# TASK DESCRIPTION
Would you please copy every line below that includes the string "puede"?

# Pictures paired with source code

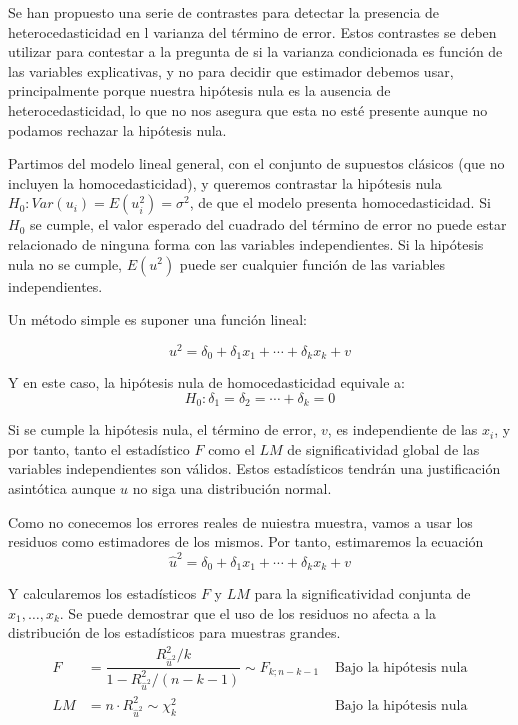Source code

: 

Se han propuesto una serie de contrastes para detectar la presencia de heterocedasticidad en l varianza del t\'ermino de error. Estos contrastes se deben utilizar para contestar a la pregunta de si la varianza condicionada es funci\'on de las variables explicativas, y no para decidir que estimador debemos usar, principalmente porque nuestra hip\'otesis nula es la ausencia de heterocedasticidad, lo que no nos asegura que esta no est\'e presente aunque no podamos rechazar la hip\'otesis nula.


Partimos del modelo lineal general, con el conjunto de supuestos cl\'asicos (que no incluyen la homocedasticidad), y queremos contrastar la hip\'otesis nula $H_0:Var(u_i)=E(u_i^2)=\sigma^2$, de que el modelo presenta homocedasticidad. Si $H_0$ se cumple, el valor esperado del cuadrado del t\'ermino de error no puede estar relacionado de ninguna forma con las variables independientes. Si la hip\'otesis nula no se cumple, $E(u^2)$ puede ser cualquier funci\'on de las variables independientes.

Un m\'etodo simple es suponer una funci\'on lineal:

\[u^2=\delta_0+\delta_1x_1+\cdots+\delta_kx_k+v\]

Y en este caso, la hip\'otesis nula de homocedasticidad equivale a:
\[H_0:\delta_1=\delta_2=\cdots+\delta_k=0\]

Si se cumple la hip\'otesis nula, el t\'ermino de error, $v$, es independiente de las $x_i$, y por tanto, tanto el estad\'istico $F$ como el $LM$ de significatividad global de las variables independientes son v\'alidos. Estos estad\'isticos tendr\'an una justificaci\'on asint\'otica aunque $u$ no siga una distribuci\'on normal.

Como no conecemos los errores reales de nuiestra muestra, vamos a usar los residuos como estimadores de los mismos. Por tanto, estimaremos la ecuaci\'on
\[\hat{u}^2=\delta_0+\delta_1x_1+\cdots+\delta_kx_k+v\]

Y calcularemos los estad\'isticos $F$ y $LM$ para la significatividad conjunta de $x_1,\ldots,x_k$. Se puede demostrar que el uso de los residuos no afecta a la distribuci\'on de los estad\'isticos para muestras grandes.
\begin{align*}
F&=\dfrac{R^2_{\hat{u}^2}/k}{1-R^2_{\hat{u}^2}/(n-k-1)}\sim F_{k;n-k-1}& \text{ Bajo la hip\'otesis nula}\\
LM&=n\cdot R^2_{\hat{u}^2}\sim\chi^2_{k}& \text{ Bajo la hip\'otesis nula}
\end{align*}

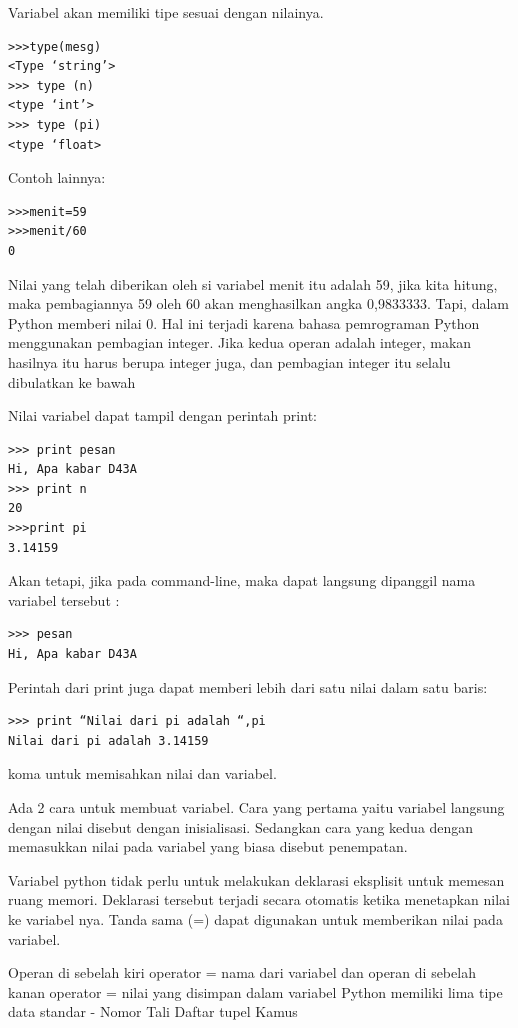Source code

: Variabel akan memiliki tipe  sesuai dengan nilainya.
\begin{verbatim}
>>>type(mesg)
<Type ‘string’>
>>> type (n)
<type ‘int’>
>>> type (pi)
<type ‘float>
\end{verbatim}

Contoh lainnya:
\begin{verbatim}
>>>menit=59
>>>menit/60
0
\end{verbatim}
Nilai yang telah diberikan oleh si variabel menit itu adalah 59, jika kita hitung, maka pembagiannya 59 oleh 60 akan menghasilkan angka 0,9833333. Tapi, dalam Python memberi nilai 0. Hal ini terjadi karena bahasa pemrograman Python menggunakan pembagian integer. Jika kedua operan adalah integer, makan hasilnya itu harus berupa integer juga, dan pembagian integer itu selalu dibulatkan ke bawah

Nilai variabel dapat tampil dengan perintah print:
\begin{verbatim}
>>> print pesan
Hi, Apa kabar D43A
>>> print n
20
>>>print pi
3.14159
\end{verbatim}

Akan tetapi, jika pada command-line, maka dapat langsung dipanggil nama variabel tersebut :
\begin{verbatim}
>>> pesan
Hi, Apa kabar D43A
\end{verbatim}

Perintah dari print juga dapat memberi lebih dari satu nilai dalam satu baris:
\begin{verbatim}
>>> print “Nilai dari pi adalah “,pi
Nilai dari pi adalah 3.14159
\end{verbatim}

koma untuk memisahkan nilai dan variabel.\cite{utami2004logika}

Ada 2 cara untuk membuat variabel. Cara yang pertama yaitu variabel langsung dengan nilai disebut dengan inisialisasi. Sedangkan cara yang kedua dengan memasukkan nilai pada variabel yang biasa disebut penempatan.\cite{santoso2009bahasa}

Variabel python tidak perlu untuk melakukan deklarasi eksplisit untuk memesan ruang memori. Deklarasi tersebut terjadi secara otomatis ketika menetapkan nilai ke variabel nya.
Tanda sama (=) dapat digunakan untuk memberikan nilai pada variabel.

Operan di sebelah kiri operator =  nama dari variabel dan operan di sebelah kanan operator = nilai yang disimpan dalam variabel
Python memiliki lima tipe data standar -
Nomor
Tali
Daftar
tupel
Kamus

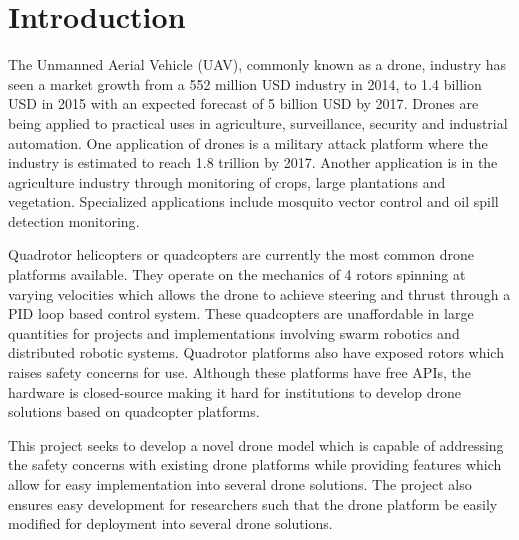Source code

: \documentclass[12pt]{article}
\begin{document}
\newpage

\section{Introduction}

The Unmanned Aerial Vehicle (UAV), commonly known as a drone, industry has seen a market growth from a 552 million USD industry in 2014, to 1.4 billion USD in 2015 with an expected forecast of 5 billion USD by 2017\cite{legalandsocial}. Drones are being applied to practical uses in agriculture, surveillance, security and industrial automation. One application of drones is a military attack platform where the industry is estimated to reach 1.8 trillion by 2017\cite{dronewars}. Another application is in the agriculture industry through monitoring of crops, large plantations and vegetation\cite{agriculture}. Specialized applications include mosquito vector control\cite{mosquito} and oil spill detection monitoring\cite{oilspill}. 

Quadrotor helicopters or quadcopters are currently the most common drone platforms available. They operate on the mechanics of 4 rotors spinning at varying velocities which allows the drone to achieve steering and thrust through a PID loop based control system\cite{Multiwii}. These quadcopters are unaffordable in large quantities for projects and implementations involving swarm robotics and distributed robotic systems. Quadrotor platforms also have exposed rotors which raises safety concerns for use. Although these platforms have free APIs, the hardware is closed-source making it hard for institutions to develop drone solutions based on quadcopter platforms.

This project seeks to develop a novel drone model which is capable of addressing the safety concerns with existing drone platforms while providing features which allow for easy implementation into several drone solutions. The project also ensures easy development for researchers such that the drone platform be easily modified for deployment into several drone solutions.
\end{document}
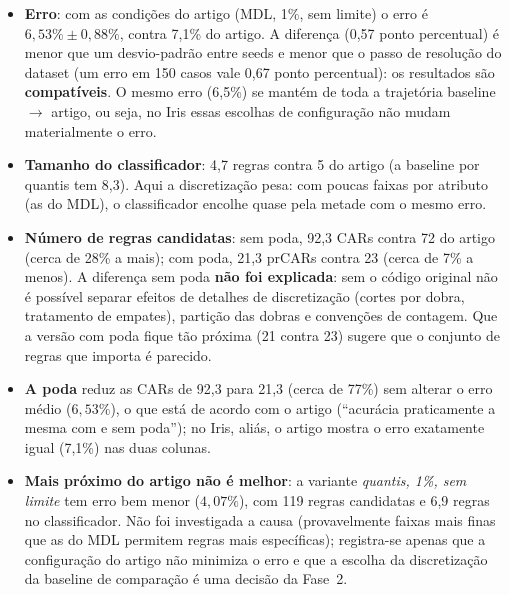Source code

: \documentclass[a4paper,11pt]{article}
\begin{document}
\begin{itemize}
  \item \textbf{Erro}: com as condições do artigo (MDL, 1\%, sem limite) o erro é $6{,}53\% \pm 0{,}88\%$, contra 7,1\% do artigo. A diferença (0,57 ponto percentual) é menor que um desvio-padrão entre seeds e menor que o passo de resolução do dataset (um erro em 150 casos vale 0,67 ponto percentual): os resultados são \textbf{compatíveis}. O mesmo erro (6,5\%) se mantém de toda a trajetória baseline $\to$ artigo, ou seja, no Iris essas escolhas de configuração não mudam materialmente o erro.
  \item \textbf{Tamanho do classificador}: 4,7 regras contra 5 do artigo (a baseline por quantis tem 8,3). Aqui a discretização pesa: com poucas faixas por atributo (as do MDL), o classificador encolhe quase pela metade com o mesmo erro.
  \item \textbf{Número de regras candidatas}: sem poda, 92,3 CARs contra 72 do artigo (cerca de 28\% a mais); com poda, 21,3 prCARs contra 23 (cerca de 7\% a menos). A diferença sem poda \textbf{não foi explicada}: sem o código original não é possível separar efeitos de detalhes de discretização (cortes por dobra, tratamento de empates), partição das dobras e convenções de contagem. Que a versão com poda fique tão próxima (21 contra 23) sugere que o conjunto de regras que importa é parecido.
  \item \textbf{A poda} reduz as CARs de 92,3 para 21,3 (cerca de 77\%) sem alterar o erro médio ($6{,}53\%$), o que está de acordo com o artigo (``acurácia praticamente a mesma com e sem poda''); no Iris, aliás, o artigo mostra o erro exatamente igual (7,1\%) nas duas colunas.
  \item \textbf{Mais próximo do artigo não é melhor}: a variante \emph{quantis, 1\%, sem limite} tem erro bem menor ($4{,}07\%$), com 119 regras candidatas e 6,9 regras no classificador. Não foi investigada a causa (provavelmente faixas mais finas que as do MDL permitem regras mais específicas); registra-se apenas que a configuração do artigo não minimiza o erro e que a escolha da discretização da baseline de comparação é uma decisão da Fase~2.
\end{itemize}
\end{document}
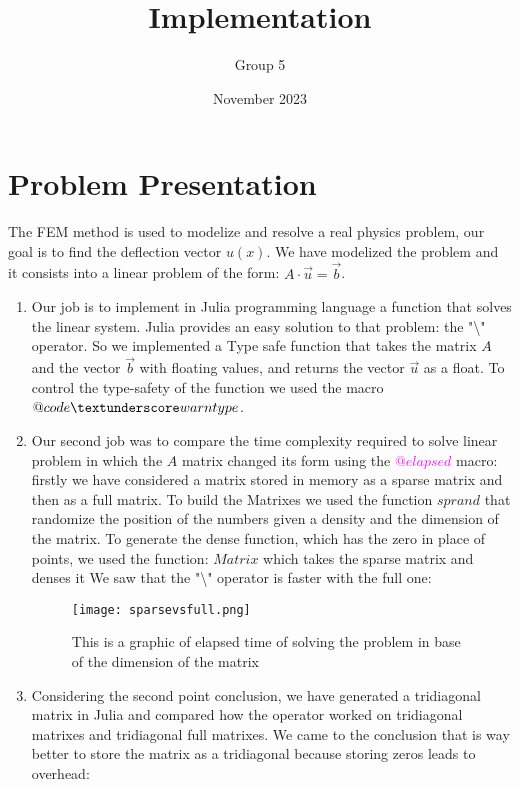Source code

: \documentclass{article}
\title{Implementation}
\author{Group 5}
\date{November 2023}
\begin{document}
\maketitle

\section{Problem Presentation}

\noindent The FEM method is used to modelize and resolve a real physics problem, our goal is to find the deflection vector $u(x)$.
We have modelized the problem and it consists into a linear problem of the form: $A\cdot \Vec{u}=\Vec{b}$.
\begin{enumerate}
\item 
Our job is to implement in Julia programming language a function that solves the linear system.
Julia provides an easy solution to that problem: the "\textbackslash" operator. So we implemented a Type safe function that takes the matrix $A$ and the vector $\Vec{b}$ with floating values, and returns the vector $\Vec{u}$ as a float. To control the type-safety of the function we used the macro \textcolor{magenta}{$@code \textunderscore warntype$}.
\newpage
\item 
Our second job was to compare the time complexity required to solve linear problem in which the $A$ matrix changed its form using the \textcolor{magenta}{$@elapsed$} macro:
firstly we have considered a matrix stored in memory as a sparse matrix and then as a full matrix. To build the Matrixes we used the function $sprand$ that randomize the position of the numbers given a density and the dimension of the matrix. To generate the dense function, which has the zero in place of points, we used the function: $Matrix$ which takes the sparse matrix and denses it We saw that the "\textbackslash" operator is faster with the full one:
\begin{figure}[h]
    \centering
    \texttt{[image: sparsevsfull.png]}
    \caption{This is a graphic of elapsed time of solving the problem in base of the dimension of the matrix}
    \label{fig:enter-label}
\end{figure}

\item {
Considering the second point conclusion, we have generated a tridiagonal matrix in Julia and compared how the operator worked on tridiagonal matrixes and tridiagonal full matrixes. We came to the conclusion that is way better to store the matrix as a tridiagonal because storing zeros leads to overhead:

}
\end{enumerate}
\end{document}
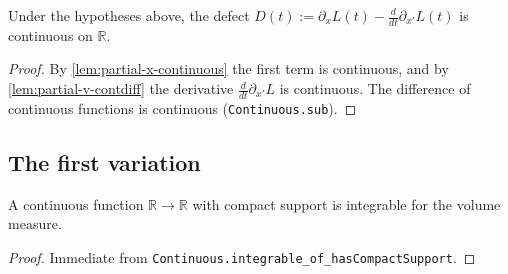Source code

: \begin{lemma}
    \label{lem:el-defect-continuous}
    \leanok
    Under the hypotheses above, the defect
    $D(t) := \partial_x L(t) - \frac{d}{dt}\partial_{x'} L(t)$ is continuous on
    $\mathbb{R}$.
\end{lemma}
\begin{proof}
    By \cref{lem:partial-x-continuous} the first term is continuous, and by
    \cref{lem:partial-v-contdiff} the derivative $\frac{d}{dt}\partial_{x'} L$
    is continuous. The difference of continuous functions is continuous
    (\texttt{Continuous.sub}).
\end{proof}

\subsection{The first variation}

\begin{lemma}
    \label{lem:continuous-compact-support-integrable}
    \leanok
    A continuous function $\mathbb{R} \to \mathbb{R}$ with compact support is
    integrable for the volume measure.
\end{lemma}
\begin{proof}
    Immediate from \texttt{Continuous.integrable\_of\_hasCompactSupport}.
\end{proof}


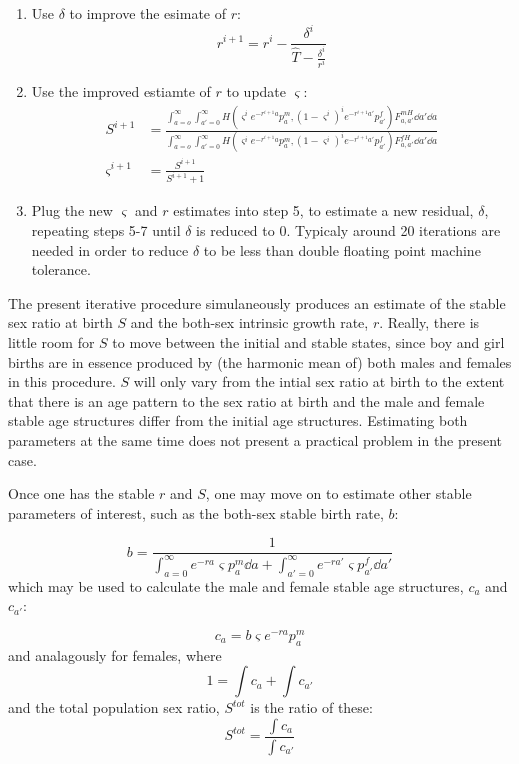 \begin{enumerate}
  \item Use $\delta$ to improve the esimate of $r$:
  \begin{equation}
  r^{i+1} = r^i - \frac{\delta^i}{\widehat{T} - \frac{\delta^i}{r^i}}
  \end{equation}
  \item Use the improved estiamte of $r$ to update $\varsigma$:
  \begin{align}
  S^{i+1} &= \frac{\int_{a=o}^\infty \int_{a'=0}^\infty H(\varsigma^i
  e^{-r^{i+1}a} p_a^m, (1-\varsigma^i)^i e^{-r^{i+1}a'}p_{a'}^f) F_{a,a'}^{mH} \dd a' \dd a
  }{\int_{a=o}^\infty \int_{a'=0}^\infty H(\varsigma^i e^{-r^{i+1}a}
  p_a^m, (1-\varsigma^i)^i e^{-r^{i+1}a'}p_{a'}^f) F_{a,a'}^{fH} \dd a' \dd a }
  \\
  \varsigma^{i+1} &= \frac{S^{i+1}}{S^{i+1}+1}
  \end{align}
  \item Plug the new $\varsigma$ and $r$ estimates into step 5, to estimate a
  new residual, $\delta$, repeating steps 5-7 until $\delta$ is reduced to 0.
  Typicaly around 20 iterations are needed in order to reduce $\delta$ to
  be less than double floating point machine tolerance.
\end{enumerate}

The present iterative procedure simulaneously produces an estimate of the stable
sex ratio at birth $S$ and the both-sex intrinsic growth rate, $r$. Really,
there is little room for $S$ to move between the initial and stable states,
since boy and girl births are in essence produced by (the harmonic mean of) both
males and females in this procedure. $S$
will only vary from the intial sex ratio at birth to the extent that there is
an age pattern to the sex ratio at birth and the male and female stable age
structures differ from the initial age structures. Estimating both parameters at
the same time does not present a practical problem in the present case.

Once one has the stable $r$ and $S$, one may move on to estimate other stable
parameters of interest, such as the both-sex stable birth rate, $b$:

\begin{equation}
b = \frac{1}{\int_{a = 0}^\infty e^{-ra} \varsigma p_a^m \dd a + \int_{a' =
0}^\infty e^{-ra'} \varsigma p_{a'}^f \dd a'}
\end{equation}
which may be used to calculate the male and female stable age structures, $c_a$
and $c_{a'}$:

\begin{equation}
c_a =  b \varsigma  e^{-ra} p_a^m
\end{equation}
and analagously for females, where
\begin{equation}
1 = \int c_a + \int c_{a'}
\end{equation}
and the total population sex ratio, $S^{tot}$ is the ratio of these:
\begin{equation}
S^{tot} = \frac{\int c_a}{\int c_{a'}}
\end{equation}

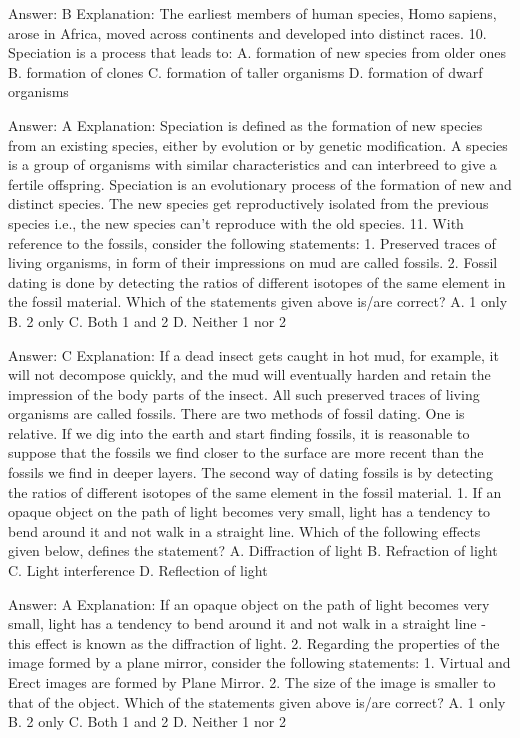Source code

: Answer: B
Explanation: The earliest members of human species, Homo sapiens, arose in Africa, moved across continents and developed into distinct races. 10. Speciation is a process that leads to: A. formation of new species from older ones B. formation of clones C. formation of taller organisms D. formation of dwarf organisms 

Answer: A
Explanation: Speciation is defined as the formation of new species from an existing species, either by evolution or by genetic modification. A species is a group of organisms with similar characteristics and can interbreed to give a fertile offspring. Speciation is an evolutionary process of the formation of new and distinct species. The new species get reproductively isolated from the previous species i.e., the new species can’t reproduce with the old species. 11. With reference to the fossils, consider the following statements: 1. Preserved traces of living organisms, in form of their impressions on mud are called fossils. 2. Fossil dating is done by detecting the ratios of different isotopes of the same element in the fossil material. Which of the statements given above is/are correct? A. 1 only B. 2 only C. Both 1 and 2 D. Neither 1 nor 2 

Answer: C
Explanation: If a dead insect gets caught in hot mud, for example, it will not decompose quickly, and the mud will eventually harden and retain the impression of the body parts of the insect. All such preserved traces of living organisms are called fossils. There are two methods of fossil dating. One is relative. If we dig into the earth and start finding fossils, it is reasonable to suppose that the fossils we find closer to the surface are more recent than the fossils we find in deeper layers. The second way of dating fossils is by detecting the ratios of different isotopes of the same element in the fossil material. 1. If an opaque object on the path of light becomes very small, light has a tendency to bend around it and not walk in a straight line. Which of the following effects given below, defines the statement? A. Diffraction of light B. Refraction of light C. Light interference D. Reflection of light 

Answer: A
Explanation: If an opaque object on the path of light becomes very small, light has a tendency to bend around it and not walk in a straight line - this effect is known as the diffraction of light. 2. Regarding the properties of the image formed by a plane mirror, consider the following statements: 1. Virtual and Erect images are formed by Plane Mirror. 2. The size of the image is smaller to that of the object. Which of the statements given above is/are correct? A. 1 only B. 2 only C. Both 1 and 2 D. Neither 1 nor 2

# WRITTEN RESPONSE
Partimos del modelo lineal general, con el conjunto de supuestos cl\'asicos (que no incluyen la homocedasticidad), y queremos contrastar la hip\'otesis nula $H_0:Var(u_i)=E(u_i^2)=\sigma^2$, de que el modelo presenta homocedasticidad. Si $H_0$ se cumple, el valor esperado del cuadrado del t\'ermino de error no puede estar relacionado de ninguna forma con las variables independientes. Si la hip\'otesis nula no se cumple, $E(u^2)$ puede ser cualquier funci\'on de las variables independientes.
Y calcularemos los estad\'isticos $F$ y $LM$ para la significatividad conjunta de $x_1,\ldots,x_k$. Se puede demostrar que el uso de los residuos no afecta a la distribuci\'on de los estad\'isticos para muestras grandes.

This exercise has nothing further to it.